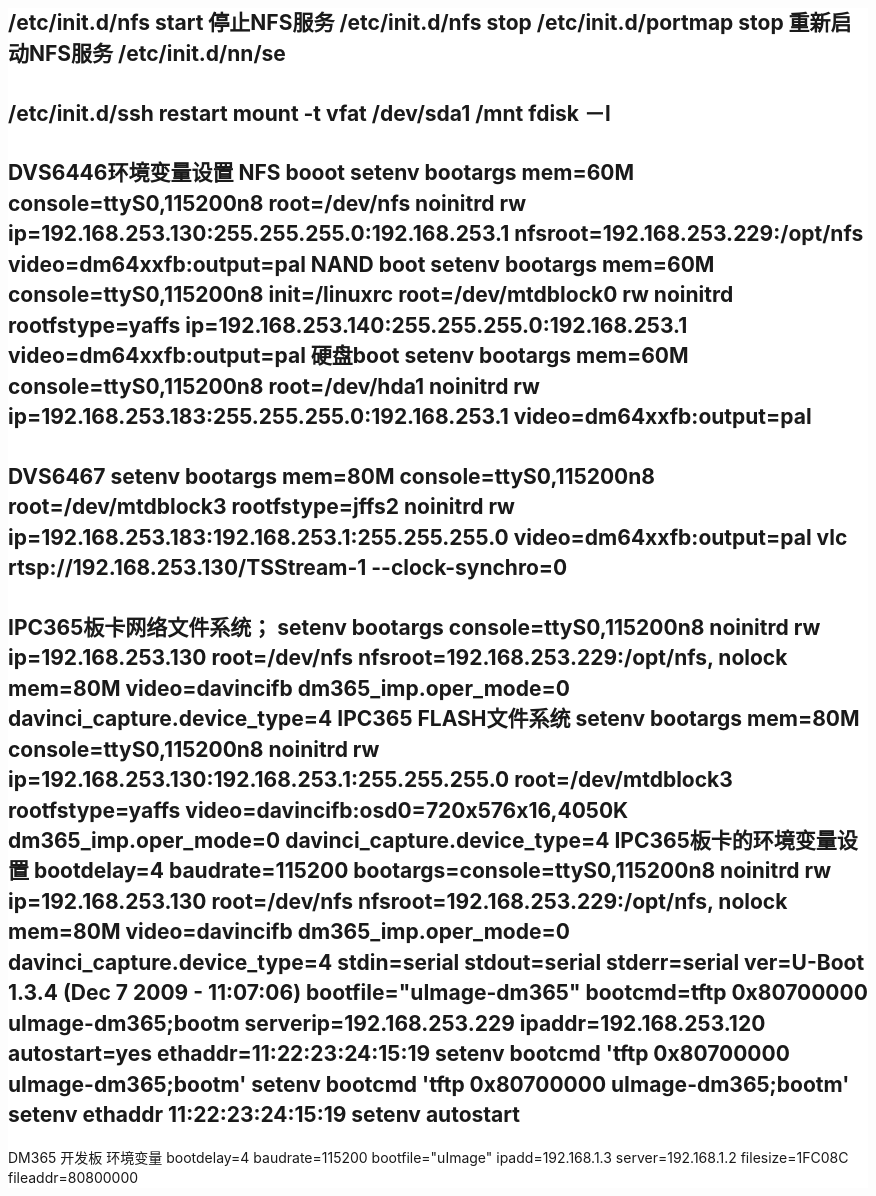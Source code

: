 /etc/init.d/nfs start
停止NFS服务
/etc/init.d/nfs stop
/etc/init.d/portmap stop
重新启动NFS服务
/etc/init.d/nn/se 
--------------------------------------------------------------------------------------
/etc/init.d/ssh restart
mount -t vfat /dev/sda1 /mnt
fdisk －l
----------------------------------------------------------------------------------------
DVS6446环境变量设置
NFS booot
setenv bootargs mem=60M console=ttyS0,115200n8 root=/dev/nfs noinitrd rw ip=192.168.253.130:255.255.255.0:192.168.253.1 nfsroot=192.168.253.229:/opt/nfs video=dm64xxfb:output=pal
NAND boot
setenv bootargs mem=60M console=ttyS0,115200n8 init=/linuxrc root=/dev/mtdblock0 rw noinitrd rootfstype=yaffs ip=192.168.253.140:255.255.255.0:192.168.253.1 video=dm64xxfb:output=pal
硬盘boot
setenv bootargs mem=60M console=ttyS0,115200n8 root=/dev/hda1 noinitrd rw ip=192.168.253.183:255.255.255.0:192.168.253.1 video=dm64xxfb:output=pal
--------------------------------------------------------------------------------------------
DVS6467
setenv bootargs mem=80M console=ttyS0,115200n8 root=/dev/mtdblock3 rootfstype=jffs2 noinitrd rw ip=192.168.253.183:192.168.253.1:255.255.255.0 video=dm64xxfb:output=pal
vlc rtsp://192.168.253.130/TSStream-1 --clock-synchro=0
------------------------------------------------------------------------------------------------
IPC365板卡网络文件系统；
setenv bootargs console=ttyS0,115200n8 noinitrd rw ip=192.168.253.130 root=/dev/nfs nfsroot=192.168.253.229:/opt/nfs, nolock mem=80M video=davincifb dm365_imp.oper_mode=0 davinci_capture.device_type=4
IPC365 FLASH文件系统
setenv bootargs mem=80M console=ttyS0,115200n8 noinitrd rw ip=192.168.253.130:192.168.253.1:255.255.255.0 root=/dev/mtdblock3 rootfstype=yaffs video=davincifb:osd0=720x576x16,4050K dm365_imp.oper_mode=0 davinci_capture.device_type=4
IPC365板卡的环境变量设置
bootdelay=4
baudrate=115200
bootargs=console=ttyS0,115200n8 noinitrd rw ip=192.168.253.130 root=/dev/nfs nfsroot=192.168.253.229:/opt/nfs, nolock mem=80M video=davincifb dm365_imp.oper_mode=0 davinci_capture.device_type=4
stdin=serial
stdout=serial
stderr=serial
ver=U-Boot 1.3.4 (Dec 7 2009 - 11:07:06)
bootfile="uImage-dm365"
bootcmd=tftp 0x80700000 uImage-dm365;bootm
serverip=192.168.253.229
ipaddr=192.168.253.120
autostart=yes
ethaddr=11:22:23:24:15:19
setenv bootcmd 'tftp 0x80700000 uImage-dm365;bootm'
setenv bootcmd 'tftp 0x80700000 uImage-dm365;bootm'
setenv ethaddr 11:22:23:24:15:19
setenv autostart
------------------------------------------------------------------------------------------------------------------
DM365 开发板 环境变量
bootdelay=4
baudrate=115200
bootfile="uImage"
ipadd=192.168.1.3
server=192.168.1.2
filesize=1FC08C
fileaddr=80800000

^^^^

What to produce
Take every line from the data that contains the word "davincifb".

Task solution
setenv bootargs console=ttyS0,115200n8 noinitrd rw ip=192.168.253.130 root=/dev/nfs nfsroot=192.168.253.229:/opt/nfs, nolock mem=80M video=davincifb dm365_imp.oper_mode=0 davinci_capture.device_type=4
setenv bootargs mem=80M console=ttyS0,115200n8 noinitrd rw ip=192.168.253.130:192.168.253.1:255.255.255.0 root=/dev/mtdblock3 rootfstype=yaffs video=davincifb:osd0=720x576x16,4050K dm365_imp.oper_mode=0 davinci_capture.device_type=4
bootargs=console=ttyS0,115200n8 noinitrd rw ip=192.168.253.130 root=/dev/nfs nfsroot=192.168.253.229:/opt/nfs, nolock mem=80M video=davincifb dm365_imp.oper_mode=0 davinci_capture.device_type=4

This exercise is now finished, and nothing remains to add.